Caution is required when combining angiotensin II receptor blockers, including Valsartan, with other drugs blocking the RAAS, such as ACE inhibitors or aliskiren. Concomitant use of angiotensin II receptor blockers, including Valsartan, or ACE inhibitors with aliskiren in patients with type 2 diabetes or impaired renal function (GFR < 60 ml/min/1.73 m²) is contraindicated.

When indapamide is used concomitantly with systemically applied corticosteroids, tetracosactide, the antihypertensive effect is reduced due to water and sodium ion retention under the influence of corticosteroids.

Concomitant use of indapamide with ACE inhibitors increases the risk of hyponatremia.

There is a risk of sudden arterial hypotension and/or acute renal failure when indapamide is combined with ACE inhibitors against a background of pre-existing reduced plasma sodium ion concentration (especially in patients with renal artery stenosis).

Concomitant use of indapamide with NSAIDs (for systemic use) may reduce the antihypertensive effect of indapamide. In case of significant fluid loss, acute renal failure may develop (due to a sharp decrease in glomerular filtration).

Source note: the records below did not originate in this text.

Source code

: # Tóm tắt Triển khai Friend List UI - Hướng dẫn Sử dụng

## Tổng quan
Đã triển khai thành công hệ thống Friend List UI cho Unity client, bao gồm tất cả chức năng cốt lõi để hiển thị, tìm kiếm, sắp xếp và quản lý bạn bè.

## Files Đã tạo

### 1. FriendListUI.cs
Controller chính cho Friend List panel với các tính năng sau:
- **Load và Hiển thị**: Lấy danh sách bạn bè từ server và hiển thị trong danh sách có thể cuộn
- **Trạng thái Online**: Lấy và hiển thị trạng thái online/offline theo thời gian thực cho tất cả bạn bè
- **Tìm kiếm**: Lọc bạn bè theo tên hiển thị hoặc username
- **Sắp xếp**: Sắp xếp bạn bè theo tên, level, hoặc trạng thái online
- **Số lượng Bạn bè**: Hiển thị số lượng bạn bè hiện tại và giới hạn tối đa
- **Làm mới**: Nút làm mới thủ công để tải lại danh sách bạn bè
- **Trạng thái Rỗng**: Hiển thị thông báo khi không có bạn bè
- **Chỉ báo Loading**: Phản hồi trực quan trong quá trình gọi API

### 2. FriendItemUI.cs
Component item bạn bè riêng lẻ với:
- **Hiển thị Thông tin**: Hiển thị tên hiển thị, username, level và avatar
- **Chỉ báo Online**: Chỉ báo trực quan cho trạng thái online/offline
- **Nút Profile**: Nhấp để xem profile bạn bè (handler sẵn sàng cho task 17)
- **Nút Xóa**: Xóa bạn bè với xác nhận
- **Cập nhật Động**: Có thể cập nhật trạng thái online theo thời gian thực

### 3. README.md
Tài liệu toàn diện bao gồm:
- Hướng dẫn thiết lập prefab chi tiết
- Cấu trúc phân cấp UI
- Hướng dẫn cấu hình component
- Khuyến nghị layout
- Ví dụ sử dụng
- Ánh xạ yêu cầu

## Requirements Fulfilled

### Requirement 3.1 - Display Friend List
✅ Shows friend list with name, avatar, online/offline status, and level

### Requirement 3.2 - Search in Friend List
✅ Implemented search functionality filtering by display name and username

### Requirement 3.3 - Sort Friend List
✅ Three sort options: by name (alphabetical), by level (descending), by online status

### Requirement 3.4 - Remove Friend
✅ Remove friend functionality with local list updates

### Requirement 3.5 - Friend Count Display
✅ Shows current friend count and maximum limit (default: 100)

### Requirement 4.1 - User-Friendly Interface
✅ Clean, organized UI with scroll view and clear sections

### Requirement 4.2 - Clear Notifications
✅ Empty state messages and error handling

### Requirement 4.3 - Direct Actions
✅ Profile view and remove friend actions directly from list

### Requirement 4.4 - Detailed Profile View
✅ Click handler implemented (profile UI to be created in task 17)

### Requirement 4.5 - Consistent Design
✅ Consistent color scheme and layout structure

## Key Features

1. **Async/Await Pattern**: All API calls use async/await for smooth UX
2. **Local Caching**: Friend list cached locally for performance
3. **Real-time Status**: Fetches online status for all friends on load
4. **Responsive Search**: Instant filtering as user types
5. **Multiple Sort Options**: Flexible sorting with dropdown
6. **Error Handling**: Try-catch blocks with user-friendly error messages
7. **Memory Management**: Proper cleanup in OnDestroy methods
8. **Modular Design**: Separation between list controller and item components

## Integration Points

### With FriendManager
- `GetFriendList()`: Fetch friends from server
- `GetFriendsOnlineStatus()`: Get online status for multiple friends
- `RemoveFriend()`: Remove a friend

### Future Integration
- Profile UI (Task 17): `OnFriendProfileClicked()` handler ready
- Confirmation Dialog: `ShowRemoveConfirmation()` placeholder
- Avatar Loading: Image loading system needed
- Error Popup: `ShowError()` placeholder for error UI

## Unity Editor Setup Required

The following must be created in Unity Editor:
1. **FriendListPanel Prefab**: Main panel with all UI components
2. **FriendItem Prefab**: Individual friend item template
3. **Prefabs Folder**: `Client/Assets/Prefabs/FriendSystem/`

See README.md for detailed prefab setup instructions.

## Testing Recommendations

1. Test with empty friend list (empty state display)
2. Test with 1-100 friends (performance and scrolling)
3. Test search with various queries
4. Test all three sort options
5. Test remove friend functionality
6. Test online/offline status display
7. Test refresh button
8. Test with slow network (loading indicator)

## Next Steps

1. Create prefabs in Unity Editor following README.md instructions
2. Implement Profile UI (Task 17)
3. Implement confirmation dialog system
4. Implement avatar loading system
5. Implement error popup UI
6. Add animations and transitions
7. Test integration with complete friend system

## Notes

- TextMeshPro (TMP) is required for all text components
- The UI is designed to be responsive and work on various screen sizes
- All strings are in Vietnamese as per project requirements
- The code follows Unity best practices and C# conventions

Concomitant use of indapamide with calcium preparations may lead to hypercalcemia due to reduced urinary excretion of calcium ions.

Concomitant use of indapamide with cardiac glycosides, corticosteroids increases the risk of hypokalemia.

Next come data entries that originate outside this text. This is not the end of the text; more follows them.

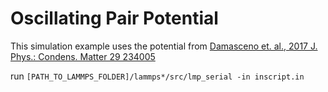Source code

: # Oscillating Pair Potential

This simulation example uses the potential from [Damasceno et. al., 2017 J. Phys.: Condens. Matter 29 234005](https://iopscience.iop.org/article/10.1088/1361-648X/aa6cc1)

run `[PATH_TO_LAMMPS_FOLDER]/lammps*/src/lmp_serial -in inscript.in`
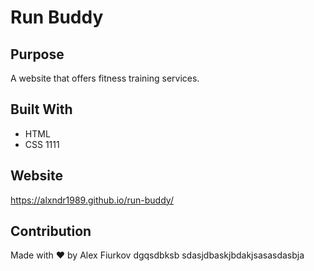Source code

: 
# Run Buddy

## Purpose
A website that offers fitness training services.

## Built With
* HTML
* CSS
1111
## Website
https://alxndr1989.github.io/run-buddy/

## Contribution
Made with ❤️ by Alex Fiurkov
dgqsdbksb
sdasjdbaskjbdakjsasasdasbja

Concomitant use of indapamide and agents that can cause hypokalemia (amphotericin B, gluco- and mineralocorticoids, tetracosactide, stimulant laxatives) increases the risk of hypokalemia.

Concomitant use of indapamide with tricyclic antidepressants (including imipramine) enhances the antihypertensive effect and increases the risk of orthostatic hypotension (additive effect).

Concomitant use of indapamide with astemizole, bepridil, erythromycin (IV), pentamidine , sultopride, terfenadine, vincamine, quinidine, disopyramide, amiodarone, bretylium tosilate, sotalol creates a risk of developing torsades de pointes arrhythmia.

Concomitant use with baclofen enhances the hypotensive effect.

Concomitant use of indapamide with halofantrine increases the likelihood of cardiac rhythm disturbances (including ventricular torsades de pointes arrhythmia).

Concomitant use of indapamide with lithium carbonate increases the risk of lithium toxicity due to decreased renal clearance.

Concomitant use of indapamide with metformin may lead to lactic acidosis, which is apparently associated with the development of functional renal failure caused by the action of diuretics (mainly “loop” diuretics).

Concomitant use of indapamide with cyclosporine may increase plasma creatinine levels, which is observed even with normal water and sodium ion levels.

Dehydration while taking diuretics increases the risk of acute renal failure, especially when using high doses of iodine-containing X-ray contrast agents. Fluid loss must be compensated before administration.

Storage Conditions

Store at 2°C (36°F) to 25°C (77°F). Keep in original packaging, protected from light. Keep out of reach of children.

Dispensing Status

Rx Only

Important Safety Information

This information is for educational purposes only and does not replace professional medical advice. Always consult your doctor before use. Dosage and side effects may vary. Use only as prescribed.